Meinungsforschern zufolge steht der linke Geschichtslehrer und Mitte-Rechts-Tierarzt im nächsten Monat in der Stichwahl.
Die Wahllokale in Uruguay haben in einem Rennen um die Präsidentschaftswahl geschlossen, das dem regionalen Trend tektonischer politischer Veränderungen getrotzt hat. Meinungsforscher prognostizieren für nächsten Monat wahrscheinlich eine Stichwahl zwischen einem linken Geschichtslehrer und einem Mitte-Rechts-Tierarzt.
Prognosen zufolge werden Yamandu Orsi, ein ehemaliger Geschichtslehrer und örtlicher Bürgermeister, der die Mitte-Links-Partei Frente Amplio vertritt, und Alvaro Delgado von der Mitte-Rechts-Partido Nacional in der Stichwahl um die Wahl am 24. November gegeneinander antreten.
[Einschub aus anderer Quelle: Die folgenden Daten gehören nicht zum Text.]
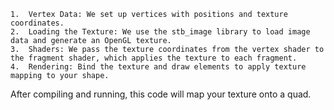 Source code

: 	1.	Vertex Data: We set up vertices with positions and texture coordinates.
	2.	Loading the Texture: We use the stb_image library to load image data and generate an OpenGL texture.
	3.	Shaders: We pass the texture coordinates from the vertex shader to the fragment shader, which applies the texture to each fragment.
	4.	Rendering: Bind the texture and draw elements to apply texture mapping to your shape.

After compiling and running, this code will map your texture onto a quad.
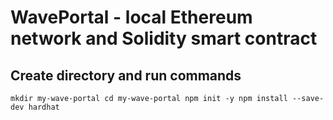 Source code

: # WavePortal - local Ethereum network and Solidity smart contract

## Create directory and run commands

`mkdir my-wave-portal
cd my-wave-portal
npm init -y
npm install --save-dev hardhat`
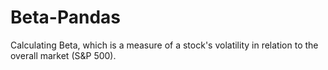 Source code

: # Beta-Pandas

Calculating Beta, which is a measure of a stock's volatility in relation to the overall market (S&P 500).
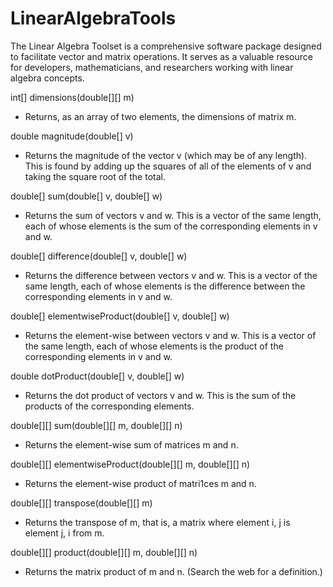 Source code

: # LinearAlgebraTools

The Linear Algebra Toolset is a comprehensive software package designed to facilitate vector and matrix operations. 
It serves as a valuable resource for developers, mathematicians, and researchers working with linear algebra concepts. 

int[] dimensions(double[][] m) 

* Returns, as an array of two elements, the dimensions of matrix m.

double magnitude(double[] v) 

* Returns the magnitude of the vector v (which may be of any length). This is found by adding up the squares of all of the elements of v and taking the square root of the total.

double[] sum(double[] v, double[] w) 

* Returns the sum of vectors v and w. This is a vector of the same length, each of whose elements is the sum of the corresponding elements in v and w.

double[] difference(double[] v, double[] w) 

* Returns the difference between vectors v and w. This is a vector of the same length, each of whose elements is the difference between the corresponding elements in v and w.

double[] elementwiseProduct(double[] v, double[] w) 

* Returns the element-wise between vectors v and w. This is a vector of the same length, each of whose elements is the product of the corresponding elements in v and w.

double dotProduct(double[] v, double[] w) 

* Returns the dot product of vectors v and w. This is the sum of the products of the corresponding elements.   

double[][] sum(double[][] m, double[][] n) 

* Returns the element-wise sum of matrices m and n.

double[][] elementwiseProduct(double[][] m, double[][] n) 

* Returns the element-wise product of matri1ces m and n.

double[][] transpose(double[][] m) 

* Returns the transpose of m, that is, a matrix where element i, j is element j, i from m.

double[][] product(double[][] m, double[][] n) 

* Returns the matrix product of m and n. (Search the web for a definition.)
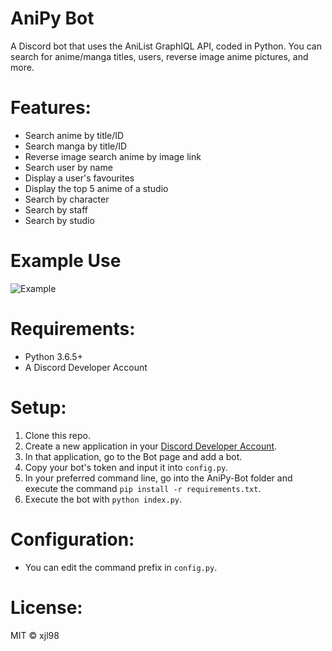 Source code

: # AniPy Bot
A Discord bot that uses the AniList GraphIQL API, coded in Python. 
You can search for anime/manga titles, users, reverse image anime pictures, and more.

# Features:
* Search anime by title/ID
* Search manga by title/ID
* Reverse image search anime by image link
* Search user by name
* Display a user's favourites
* Display the top 5 anime of a studio
* Search by character
* Search by staff
* Search by studio

# Example Use
![Example](https://i.imgur.com/S9Wjm4p.png)

# Requirements:
* Python 3.6.5+
* A Discord Developer Account

# Setup:
1. Clone this repo.
2. Create a new application in your [Discord Developer Account](https://discord.com/developers/applications).
3. In that application, go to the Bot page and add a bot.
4. Copy your bot's token and input it into `config.py`.
5. In your preferred command line, go into the AniPy-Bot folder and execute the command `pip install -r requirements.txt`.
6. Execute the bot with `python index.py`.

# Configuration:
* You can edit the command prefix in `config.py`.

# License:
MIT © xjl98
Nach Schätzungen von Equipos Consultores gewann Orsi, 57, 43,2 Prozent der Stimmen, vor Delgado, 55, mit 28 Prozent.
Andres Ojeda, 40, ein muskulöser und medienaffiner Anwalt, der sich mit Argentiniens libertärem Präsidenten Javier Milei verglichen hat, belegte laut Prognosen mit 15,5 bis 16 Prozent den dritten Platz.
Umfragen vor der Wahl hatten ergeben, dass kein Kandidat mehr als 50 Prozent der Stimmen erhalten würde.
Das Land mit 3,4 Millionen Einwohnern stimmte außerdem in Volksabstimmungen dafür, das Rentenalter um fünf Jahre auf 60 Jahre zu senken und die Beschränkungen für nächtliche Razzien in Privathäusern durch die Polizei aufzuheben.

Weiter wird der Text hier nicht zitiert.